Con le modifiche apportate a tale delitto dichiarativo questa casistica dovrebbe trovare facile risoluzione.
Trattandosi di costi indeducibili per l’impresa italiana, ai fini penali rilevano soltanto elementi passivi di reddito «fittizi». Mentre in passato secondo l’amministrazione e parte della giurisprudenza erano tali tutti i costi ripresi a tassazione, ora la disposizione precisa che la parola «fittizi», debba essere intesa come «inesistenti», con la conseguenza che nessun costo realmente sostenuto ancorché indeducibile può alimentare l’imposta evasa ai fini penali. Da qui l’irrilevanza penale di eventuali violazioni della specie.
Le vendite
L’altra ipotesi attiene la vendita di beni o servizi (e non l’acquisto come nel caso precedente) eseguita dall’impresa italiana verso la controllata estera.
In genere l’amministrazione rettifica in aumento, applicando le regole sul transfer pricing, i ricavi, sostenendo che i beni o i servizi ceduti siano stati sottostimati al fine di trasferire materia imponibile nell’altro Stato eludendo così l’imposizione italiana. Per il soggetto italiano si tratta così di un ricavo sottratto a nulla rilevando la fittizietà dei costi di cui si è detto per l’ipotesi precedente e quindi le modifiche apportate al reato di dichiarazione infedele.
La difesa dovrà puntare verosimilmente sul carattere squisitamente presuntivo dei nuovi valori accertati dall’ufficio basati su confronti e/o altre metodologie (peraltro ben descritte nel decreto in approvazione) che se hanno certamente rilevanza ai fini tributari sono del tutto insufficienti da soli a sostenere una eventuale accusa nel procedimento penale. Basti pensare che applicando le varie metodologie suggerite dall’articolo 4 del decreto si giungerebbe con ogni probabilità a determinazioni di valore differenti tra loro, privi quindi della attendibilità e certezza che deve invece caratterizzare l’accertamento della responsabilità penale. Lo stesso decreto condivisibilmente opera un distinguo sui vari metodi di valorizzazione delle operazioni e sulla loro appropriatezza rispetto al caso concreto.

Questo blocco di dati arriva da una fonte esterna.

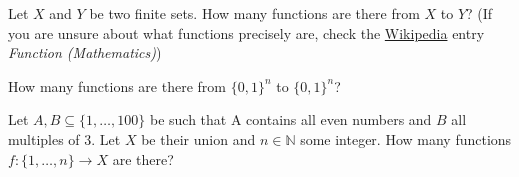 \documentclass[a4paper,10pt,landscape,twocolumn]{scrartcl}
\begin{document}
\begin{exercise}
  
  \begin{subex}[1pt]
    Let $X$ and $Y$ be two finite sets. How many functions are there from $X$
    to $Y$? (If you are unsure about what functions precisely are, check the
    \href{https://en.wikipedia.org/wiki/Function_(mathematics)}{Wikipedia}
    entry \emph{Function (Mathematics)})
  \end{subex}

  \begin{subex}[1pt]
    How many functions are there from $\{0,1\}^n$ to $\{0,1\}^n$?	
  \end{subex}
  
  \begin{subex}[1pt]
    Let $A, B \subseteq \{1, \dots, 100\}$ be such that A contains all even
    numbers and $B$ all multiples of 3. Let $X$ be their union and $n\in
    \mathbb{N}$ some integer. How many functions $f: \{1, \dots, n\} \to X$ are
    there?
  \end{subex}
\end{exercise}
\end{document}
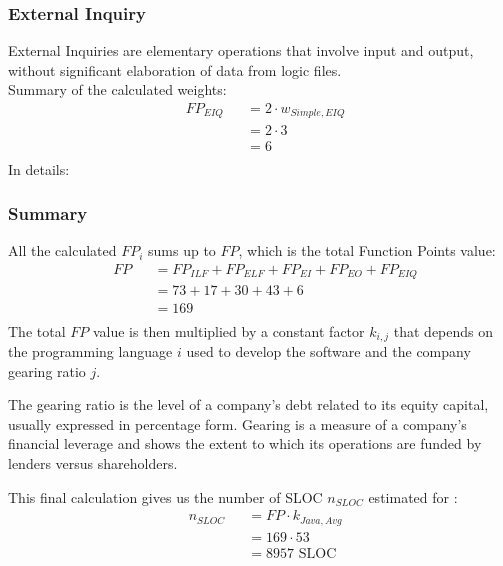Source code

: \subsubsection{External Inquiry}
External Inquiries are elementary operations that involve input and output, without significant elaboration of data from logic files.\\
Summary of the calculated weights:
\begin{equation*}
	\begin{aligned}
		&	FP_{EIQ}
		& & = 2 \cdot w_{Simple,EIQ}\\
		&&& = 2 \cdot 3\\
		&&& = 6\\
	\end{aligned}
\end{equation*}
In details:
\begin{itemize}
\end{itemize}
%
\subsubsection{Summary}
All the calculated $FP_{i}$ sums up to $FP$, which is the total Function Points value:
\begin{equation*}
	\begin{aligned}
		&	FP
		& & = FP_{ILF} + FP_{ELF} + FP_{EI} + FP_{EO} + FP_{EIQ}\\
		&&& = 73 + 17 + 30 + 43 + 6\\
		&&& = 169\\	
	\end{aligned}
\end{equation*}
The total $FP$ value is then multiplied by a constant factor $k_{i,j}$ that depends on the programming language $i$ used to develop the software and the company gearing ratio $j$.\par
The gearing ratio is the level of a company's debt related to its equity capital, usually expressed in percentage form.
Gearing is a measure of a company's financial leverage and shows the extent to which its operations are funded by lenders versus shareholders.\par
This final calculation gives us the number of SLOC $n_{SLOC}$ estimated for \myTaxiService{}:
\begin{equation*}
	\begin{aligned}
		&   n_{SLOC}
		& & = FP \cdot k_{Java, Avg}\\
		&&& = 169 \cdot 53\\
		&&& = 8957 \text{ SLOC}
	\end{aligned}
\end{equation*}
%

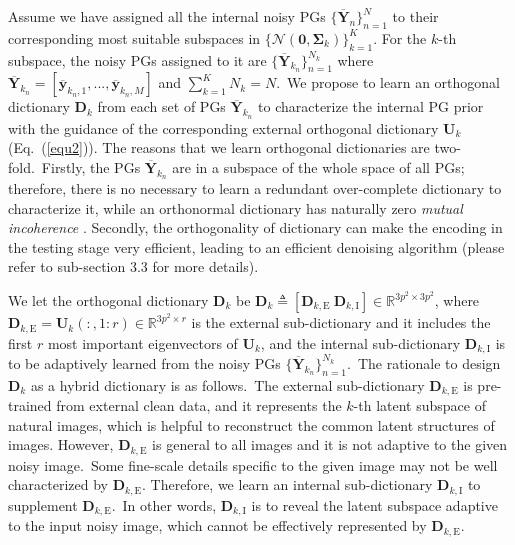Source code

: \documentclass[10pt,twocolumn,letterpaper]{article}
\begin{document}
Assume we have assigned all the internal noisy PGs $\{\mathbf{\overline{Y}}_{n}\}_{n=1}^{N}$ to their corresponding most suitable subspaces in $\{\mathcal{N}(\mathbf{0},\mathbf{\Sigma}_{k})\}_{k=1}^{K}$. For the $k$-th subspace, the noisy PGs assigned to it are $\{\mathbf{\overline{Y}}_{k_{n}}\}_{n=1}^{N_{k}}$ where $\mathbf{\overline{Y}}_{k_{n}}=[\mathbf{\overline{y}}_{k_{n},1},...,\mathbf{\overline{y}}_{k_{n},M}]$ and $\sum_{k=1}^{K}N_{k}=N$.\ We propose to learn an orthogonal dictionary $\mathbf{D}_{k}$ from each set of PGs $\mathbf{\overline{Y}}_{k_{n}}$ to characterize the internal PG prior with the guidance of the corresponding external orthogonal dictionary $\mathbf{U}_{k}$ (Eq.\ (\ref{equ2})). The reasons that we learn orthogonal dictionaries are two-fold.\ Firstly, the PGs $\mathbf{\overline{Y}}_{k_{n}}$ are in a subspace of the whole space of all PGs; therefore, there is no necessary to learn a redundant over-complete dictionary to characterize it, while an orthonormal dictionary has naturally zero \emph{mutual incoherence} \cite{donoho2001uncertainty}. Secondly, the orthogonality of dictionary can make the encoding in the testing stage very efficient, leading to an efficient denoising algorithm (please refer to sub-section 3.3 for more details).

We let the orthogonal dictionary $\mathbf{D}_{k}$ be $\mathbf{D}_{k}\triangleq[\mathbf{D}_{k,\text{E}}\ \mathbf{D}_{k,\text{I}}]\in \mathbb{R}^{3p^2\times 3p^2}$, where $\mathbf{D}_{k,\text{E}}=\mathbf{U}_{k}(:,1:r)\in\mathbb{R}^{3p^2\times r}$ is the external sub-dictionary and it includes the first $r$ most important eigenvectors of $\mathbf{U}_{k}$, and the internal sub-dictionary $\mathbf{D}_{k,\text{I}}$ is to be adaptively learned from the noisy PGs $\{\mathbf{\overline{Y}}_{k_{n}}\}_{n=1}^{N_{k}}$.\ The rationale to design $\mathbf{D}_{k}$ as a hybrid dictionary is as follows.\ The external sub-dictionary $\mathbf{D}_{k,\text{E}}$ is pre-trained from external clean data, and it represents the $k$-th latent subspace of natural images, which is helpful to reconstruct the common latent structures of images. However, $\mathbf{D}_{k,\text{E}}$ is general to all images and it is not adaptive to the given noisy image.\ Some fine-scale details specific to the given image may not be well characterized by $\mathbf{D}_{k,\text{E}}$. Therefore, we learn an internal sub-dictionary $\mathbf{D}_{k,\text{I}}$ to supplement $\mathbf{D}_{k,\text{E}}$.\ In other words, $\mathbf{D}_{k,\text{I}}$ is to reveal the latent subspace adaptive to the input noisy image, which cannot be effectively represented by $\mathbf{D}_{k,\text{E}}$. 
\end{document}
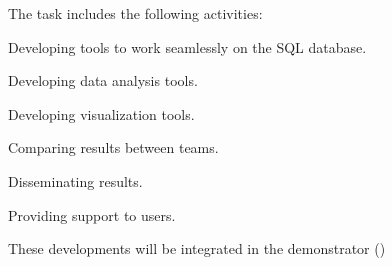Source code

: \begin{task}[
  title=Nuclear Medicine application,
  id=opendose-analysis,
  lead=INSERM,
  PM=24,
  wphases={0-48},
  partners={INSERM}
]
  The task includes the following activities:
  \begin{compactitem}
  \item Developing tools to work seamlessly on the SQL database.
  \item Developing data analysis tools.
  \item Developing visualization tools.
  \item Comparing results between teams.
  \item Disseminating results.
  \item Providing support to users.
  \end{compactitem}
  These developments will be integrated in the demonstrator
  ()

\end{task}
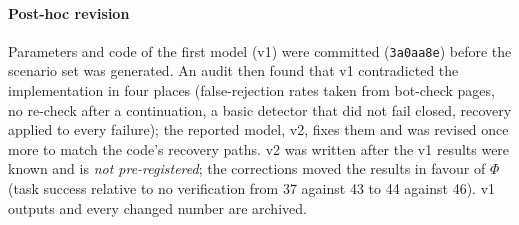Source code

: \paragraph{Post-hoc revision} Parameters and code of the first model (v1) were committed (\texttt{3a0aa8e}) before the scenario set was generated. An audit then found that v1 contradicted the implementation in four places (false-rejection rates taken from bot-check pages, no re-check after a continuation, a basic detector that did not fail closed, recovery applied to every failure); the reported model, v2, fixes them and was revised once more to match the code's recovery paths. v2 was written after the v1 results were known and is \emph{not pre-registered}; the corrections moved the results in favour of $\Phi$ (task success relative to no verification from 37 against 43 to 44 against 46). v1 outputs and every changed number are archived.

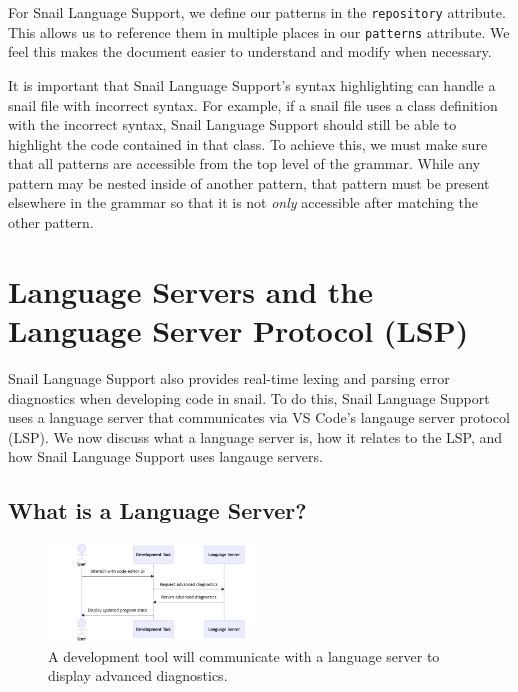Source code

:\documentclass{article}
\begin{document}
For Snail Language Support, we define our patterns in the \lstinline{repository} attribute. This allows us to reference them in multiple places in our \lstinline{patterns} attribute. We feel this makes the document easier to understand and modify when necessary. 

It is important that Snail Language Support's syntax highlighting can handle a snail file with incorrect syntax. For example, if a snail file uses a class definition with the incorrect syntax, Snail Language Support should still be able to highlight the code contained in that class. To achieve this, we must make sure that all patterns are accessible from the top level of the grammar. While any pattern may be nested inside of another pattern, that pattern must be present elsewhere in the grammar so that it is not \emph{only} accessible after matching the other pattern.

\section{Language Servers and the Language Server Protocol (LSP)}

Snail Language Support also provides real-time lexing and parsing error diagnostics when developing code in snail. To do this, Snail Language Support uses a language server that communicates via VS Code's langauge server protocol (LSP). We now discuss what a language server is, how it relates to the LSP, and how Snail Language Support uses langauge servers. 

\subsection{What is a Language Server?}

\begin{figure}
    \begin{center}
        \includegraphics[width=0.5\textwidth]{png/language-server.png}
        \caption{
            \centering 
            A development tool will communicate with a language server to display advanced diagnostics.
        }
        \label{fig:language-server}
    \end{center}
\end{figure}
\end{document}
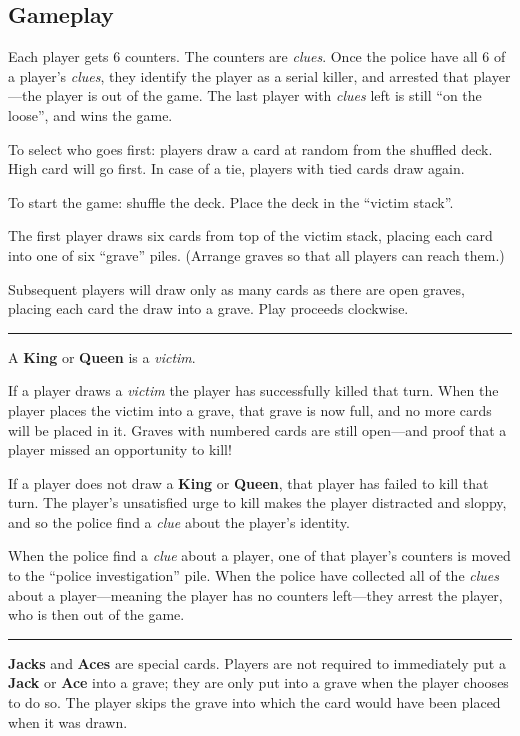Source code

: \documentclass[]{article}
\begin{document}
\subsection{Gameplay}\label{gameplay}

Each player gets 6 counters. The counters are \emph{clues}. Once the
police have all 6 of a player's \emph{clues}, they identify the player
as a serial killer, and arrested that player---the player is out of the
game. The last player with \emph{clues} left is still ``on the loose'',
and wins the game.

To select who goes first: players draw a card at random from the
shuffled deck. High card will go first. In case of a tie, players with
tied cards draw again.

To start the game: shuffle the deck. Place the deck in the ``victim
stack''.

The first player draws six cards from top of the victim stack, placing
each card into one of six ``grave'' piles. (Arrange graves so that all
players can reach them.)

Subsequent players will draw only as many cards as there are open
graves, placing each card the draw into a grave. Play proceeds
clockwise.\smallskip\hrule\smallskip

A \textbf{King} or \textbf{Queen} is a \emph{victim}.

If a player draws a \emph{victim} the player has successfully killed
that turn. When the player places the victim into a grave, that grave is
now full, and no more cards will be placed in it. Graves with numbered
cards are still open---and proof that a player missed an opportunity to
kill!

If a player does not draw a \textbf{King} or \textbf{Queen}, that player
has failed to kill that turn. The player's unsatisfied urge to kill
makes the player distracted and sloppy, and so the police find a
\emph{clue} about the player's identity.

When the police find a \emph{clue} about a player, one of that player's
counters is moved to the ``police investigation'' pile. When the police
have collected all of the \emph{clues} about a player---meaning the
player has no counters left---they arrest the player, who is then out of
the game.\smallskip\hrule\smallskip

\textbf{Jacks} and \textbf{Aces} are special cards. Players are not
required to immediately put a \textbf{Jack} or \textbf{Ace} into a
grave; they are only put into a grave when the player chooses to do so.
The player skips the grave into which the card would have been placed
when it was drawn.
\end{document}

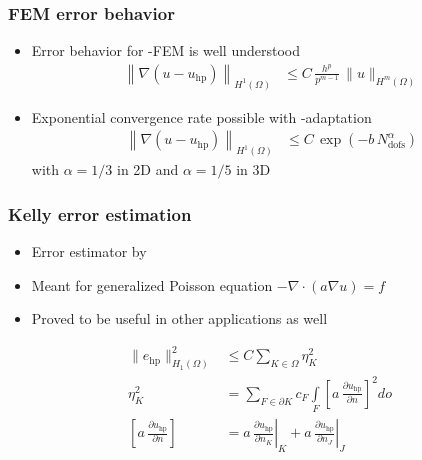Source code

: \begin{frame}
\frametitle{FEM error behavior}

\begin{itemize}
\item Error behavior for \hp-FEM is well understood \parencite{babuska1990}
  \begin{align*}
  \left\|\nabla\left(u \!-\! u_\text{hp}\right)\right\|_{H^{1}(\Omega)} &\leq C \, \frac{h^p}{p^{m-1}} \, \|u\|_{H^{m}(\Omega)}
  \end{align*}
\end{itemize}

\begin{itemize}
\item Exponential convergence rate possible with \hp-adaptation \parencite{babuska1996}
  \begin{align*}
  \left\|\nabla\left(u \!-\! u_\text{hp}\right)\right\|_{H^{1}(\Omega)} &\leq C \, \exp\left(- b \, N_\text{dofs}^\alpha\right)
  \end{align*}
  with $\alpha = 1/3$ in 2D and $\alpha = 1/5$ in 3D
\end{itemize}
\end{frame}





\begin{frame}
\frametitle{Kelly error estimation}

\begin{itemize}
\item Error estimator by \parencite{kelly1983}
\item Meant for generalized Poisson equation $-\nabla \cdot (a \nabla u) = f$
\item Proved to be useful in other applications as well
\end{itemize}

\begin{align*}
\|e_\text{hp}\|_{H_1(\Omega)}^2 &\leq C \sum\limits_{K \in \Omega} \eta_K^2 \\
\eta_K^2 &= \sum\limits_{F \in \partial K} c_F \int\limits_{F} \left[ a \, \frac{\partial u_\text{hp}}{\partial n} \right]^2 do \\
\left[ a \, \frac{\partial u_\text{hp}}{\partial n} \right] &= \left. a \, \frac{\partial u_\text{hp}}{\partial n_K} \right|_K + \left. a \, \frac{\partial u_\text{hp}}{\partial n_J}\right|_J
\end{align*}
\end{frame}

Proprio dalle descrizioni di tali metodologie di può dedurre la loro utilità ai fini fiscali, ma anche la loro insufficienza a fondare una responsabilità penale. Sul punto varie volte la Cassazione ha precisato che presunzioni tributarie in ambito penale rappresentano solo meri indizi da supportate con altri elementi (per tutte, sentenze 10811/2014 e 6823/2015). Sarebbe allora auspicabile che, in futuro, gli uffici si astengano dal notiziare in questi casi la Procura o, quanto meno, diano la giusta evidenza nella loro segnalazione del carattere presuntivo della quantificazione operata, consentendo così il Pm destinatario della comunicazione di reato, di valutare subito tale valore presuntivo.